SlimCleaner: Crowd-sourced PC maintenance

SlimCleaner

The Windows world is packed with PC cleanup tools, most of which look exactly the same. They might try to clean your Registry, list your startup programs, maybe delete the contents of your temporary folders, but this rarely makes much difference to your PC's performance.

There are a few products that take a different approach, though, and the free SlimCleaner is one of the most interesting.

The authors recognize that their tools need to compete head-on with the best of the freeware competition, for instance. So their core Cleaner module doesn't just delete your Windows temporary folder and Internet Explorer cache; it also wipes a lengthy list of Windows histories and leftover application files, and provides support for cleaning up after Internet Explorer, Firefox, Chrome and Opera.

This functionality delivered great results in our tests, too, with the program recovering marginally more drive space than CCleaner. That's impressive, especially considering that SlimCleaner is only just out of beta and will only improve (although if you install CCEnhancer, CCleaner remains the more effective cleanup tool, for now at least).

SlimCleaner's Hijack Log is another strong point, listing everything configured to launch when your PC starts. And we do mean everything: startup programs, shell extensions, Browser Helper Objects, LSP's, codecs, drivers, services and more (though you need to choose the "Expert" option to see the full list). This goes far beyond the usual brief list you'll find in many maintenance suites, and is closer in scope to Sysinternals excellent AutoRuns tool. In some ways, it's a little better, as -- after a little configuration --you're able to use a right-click option to check any selected file at VirusTotal.

Perhaps the most interesting SlimCleaner feature, though, is its crowd-sourced ratings scheme. Users are able to score startup programs, toolbars, drivers, all their installed packages for usefulness, and once the data has been cleaned up then it becomes available to everyone else.

So when we checked the list of startup programs on our test PC, say, we could see at a glance that iTunesHelper and QuickTime Task were both rated as "optional." More information on any highlighted process is available at a click; you can remove anything you don't need at a click; and it's just as easy to optimize your Windows services.

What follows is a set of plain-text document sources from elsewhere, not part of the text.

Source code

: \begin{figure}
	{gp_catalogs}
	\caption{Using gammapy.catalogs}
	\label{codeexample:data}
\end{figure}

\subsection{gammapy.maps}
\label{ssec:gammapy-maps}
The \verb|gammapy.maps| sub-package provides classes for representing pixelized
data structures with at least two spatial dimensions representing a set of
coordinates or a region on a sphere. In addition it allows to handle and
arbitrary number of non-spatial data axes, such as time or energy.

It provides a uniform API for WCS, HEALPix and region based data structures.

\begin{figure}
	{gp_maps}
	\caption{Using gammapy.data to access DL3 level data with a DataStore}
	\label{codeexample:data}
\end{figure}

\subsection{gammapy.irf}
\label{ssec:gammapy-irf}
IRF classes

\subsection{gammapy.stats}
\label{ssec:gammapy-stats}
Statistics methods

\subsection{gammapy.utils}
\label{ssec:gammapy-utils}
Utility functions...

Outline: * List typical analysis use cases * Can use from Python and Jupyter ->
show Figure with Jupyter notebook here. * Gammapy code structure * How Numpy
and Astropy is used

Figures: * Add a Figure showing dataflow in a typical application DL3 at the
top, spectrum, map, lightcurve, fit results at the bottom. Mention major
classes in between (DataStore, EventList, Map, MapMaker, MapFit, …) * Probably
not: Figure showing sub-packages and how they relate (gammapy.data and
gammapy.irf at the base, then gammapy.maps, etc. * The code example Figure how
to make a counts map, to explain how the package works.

This system doesn't always help: we found that many items were currently marked as "unrated," particularly when examining the lower-level areas of your PC (shell extensions, say). But then SlimCleaner is very new -- that will change over time, and if you'd like to help out then it only takes a moment. In a few clicks you can rate a program or two, and other SlimCleaner users will soon benefit from your knowledge and experience.

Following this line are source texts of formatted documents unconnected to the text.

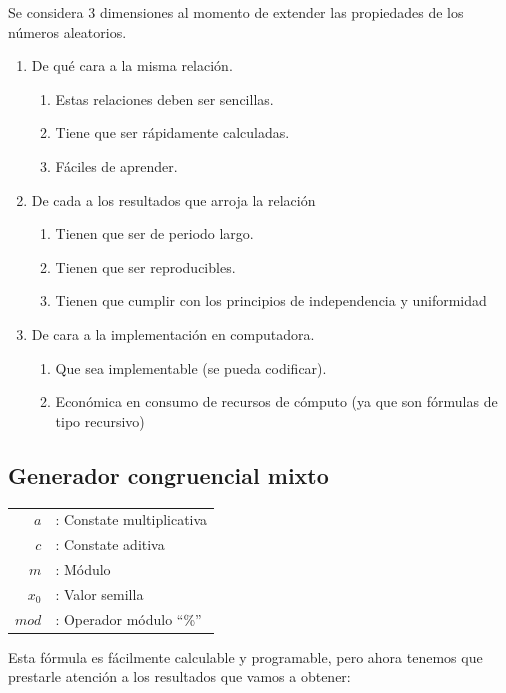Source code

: \documentclass[11pt,letterpaper]{report}
\begin{document}
Se considera 3 dimensiones al momento de extender las propiedades de los números aleatorios.
\begin{enumerate}
\item De qué cara a la misma relación.
  \begin{enumerate}[label=\alph*.]
  \item Estas relaciones deben ser sencillas.
  \item Tiene que ser rápidamente calculadas.
  \item Fáciles de aprender.
  \end{enumerate}
\item De cada a los resultados que arroja la relación
  \begin{enumerate}[label=\alph*.]
  \item Tienen que ser de periodo largo.
  \item Tienen que ser reproducibles.
  \item Tienen que cumplir con los principios de independencia y uniformidad
  \end{enumerate}
\item De cara a la implementación en computadora.
  \begin{enumerate}[label=\alph*.]
  \item Que sea implementable (se pueda codificar).
  \item Económica en consumo de recursos de cómputo (ya que son fórmulas de tipo recursivo)
  \end{enumerate}
\end{enumerate}

\subsection*{Generador congruencial mixto}

\begin{center}
\end{center}

\begin{tabular}{rl}
$a$ & : Constate multiplicativa\\
$c$ & : Constate aditiva\\
$m$ & : Módulo\\
$x_0$ & : Valor semilla\\
$mod$ & : Operador módulo ``\%''
\end{tabular}

\vspace{0.3cm}
Esta fórmula es fácilmente calculable y programable, pero ahora tenemos que prestarle atención a los resultados que vamos a obtener:
\end{document}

This isn't a conventional maintenance suite, then. There's no Registry cleaner, no list of dubious tweaks, no defrag tool that's actually worse than Windows' own.

But that's fine, because instead SlimCleaner focuses on the areas that really deliver, with an excellent hard drive cleaner, and a strong set of tools for displaying the software you've installed, and highlighting any components that you may be able to do without. You still need to make the final solution as to what stays, and what goes  (there are no unrealistic "one-click" promises here), but the extensive help on offer means SlimCleaner is a good cleanup suite for both PC novices and experts alike.